### Activity
A word-for-word transcript of the closing lines is required: from the one with "So we *don't*" through the final line of the data.

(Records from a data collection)

════════════════

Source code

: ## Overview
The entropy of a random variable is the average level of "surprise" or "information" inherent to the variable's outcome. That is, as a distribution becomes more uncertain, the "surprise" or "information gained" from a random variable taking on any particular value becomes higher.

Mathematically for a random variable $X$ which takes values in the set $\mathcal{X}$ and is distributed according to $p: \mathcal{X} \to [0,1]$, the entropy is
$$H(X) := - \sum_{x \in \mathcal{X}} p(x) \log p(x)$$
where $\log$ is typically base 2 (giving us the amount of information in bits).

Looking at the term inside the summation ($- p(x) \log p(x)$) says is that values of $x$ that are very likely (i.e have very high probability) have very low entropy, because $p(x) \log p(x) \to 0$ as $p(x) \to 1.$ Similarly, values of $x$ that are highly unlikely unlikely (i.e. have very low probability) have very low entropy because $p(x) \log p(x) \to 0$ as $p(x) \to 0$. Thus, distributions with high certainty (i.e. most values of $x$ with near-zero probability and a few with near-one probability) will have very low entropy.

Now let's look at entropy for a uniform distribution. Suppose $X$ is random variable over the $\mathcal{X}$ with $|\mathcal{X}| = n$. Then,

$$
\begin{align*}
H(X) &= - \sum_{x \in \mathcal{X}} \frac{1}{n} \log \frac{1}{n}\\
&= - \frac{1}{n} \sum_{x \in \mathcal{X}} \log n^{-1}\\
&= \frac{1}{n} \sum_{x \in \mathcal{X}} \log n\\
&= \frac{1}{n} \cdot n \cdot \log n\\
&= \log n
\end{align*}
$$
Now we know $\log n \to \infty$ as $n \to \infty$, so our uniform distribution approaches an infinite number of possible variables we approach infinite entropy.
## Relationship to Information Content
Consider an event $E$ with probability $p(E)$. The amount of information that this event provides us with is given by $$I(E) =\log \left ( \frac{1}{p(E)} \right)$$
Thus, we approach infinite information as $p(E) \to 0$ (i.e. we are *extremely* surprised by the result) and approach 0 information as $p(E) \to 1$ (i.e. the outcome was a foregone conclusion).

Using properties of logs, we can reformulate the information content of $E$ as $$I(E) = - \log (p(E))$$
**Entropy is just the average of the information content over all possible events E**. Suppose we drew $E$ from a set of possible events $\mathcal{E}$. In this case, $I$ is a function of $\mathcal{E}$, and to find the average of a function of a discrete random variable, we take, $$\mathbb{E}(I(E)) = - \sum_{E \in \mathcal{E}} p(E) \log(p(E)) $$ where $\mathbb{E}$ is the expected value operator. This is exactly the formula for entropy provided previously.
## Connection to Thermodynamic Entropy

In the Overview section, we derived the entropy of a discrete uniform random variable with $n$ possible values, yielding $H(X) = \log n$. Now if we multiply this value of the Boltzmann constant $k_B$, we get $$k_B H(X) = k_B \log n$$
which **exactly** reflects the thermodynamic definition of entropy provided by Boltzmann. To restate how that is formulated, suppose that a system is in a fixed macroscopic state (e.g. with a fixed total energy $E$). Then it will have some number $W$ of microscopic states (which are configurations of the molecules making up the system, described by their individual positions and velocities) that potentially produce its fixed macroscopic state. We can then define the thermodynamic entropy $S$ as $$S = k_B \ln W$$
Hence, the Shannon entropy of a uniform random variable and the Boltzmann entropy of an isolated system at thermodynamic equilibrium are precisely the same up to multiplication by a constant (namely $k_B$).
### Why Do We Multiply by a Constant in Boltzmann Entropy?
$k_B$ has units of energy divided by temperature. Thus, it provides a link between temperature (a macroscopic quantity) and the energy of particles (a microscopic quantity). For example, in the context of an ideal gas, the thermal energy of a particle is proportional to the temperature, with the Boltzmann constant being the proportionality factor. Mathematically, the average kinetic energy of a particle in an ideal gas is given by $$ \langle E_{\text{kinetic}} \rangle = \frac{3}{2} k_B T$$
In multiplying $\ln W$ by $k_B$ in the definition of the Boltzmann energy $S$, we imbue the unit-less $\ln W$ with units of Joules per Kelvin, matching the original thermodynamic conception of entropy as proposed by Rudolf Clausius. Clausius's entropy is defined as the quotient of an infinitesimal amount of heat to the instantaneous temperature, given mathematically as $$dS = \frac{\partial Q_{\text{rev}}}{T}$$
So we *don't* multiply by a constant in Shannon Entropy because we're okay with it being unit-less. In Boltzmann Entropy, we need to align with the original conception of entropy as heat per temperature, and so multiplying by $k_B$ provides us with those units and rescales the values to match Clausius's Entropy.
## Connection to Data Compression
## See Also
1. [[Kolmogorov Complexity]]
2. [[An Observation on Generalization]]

════════════════

### Output of the exercise
So we *don't* multiply by a constant in Shannon Entropy because we're okay with it being unit-less. In Boltzmann Entropy, we need to align with the original conception of entropy as heat per temperature, and so multiplying by $k_B$ provides us with those units and rescales the values to match Clausius's Entropy.
## Connection to Data Compression
## See Also
1. [[Kolmogorov Complexity]]
2. [[An Observation on Generalization]]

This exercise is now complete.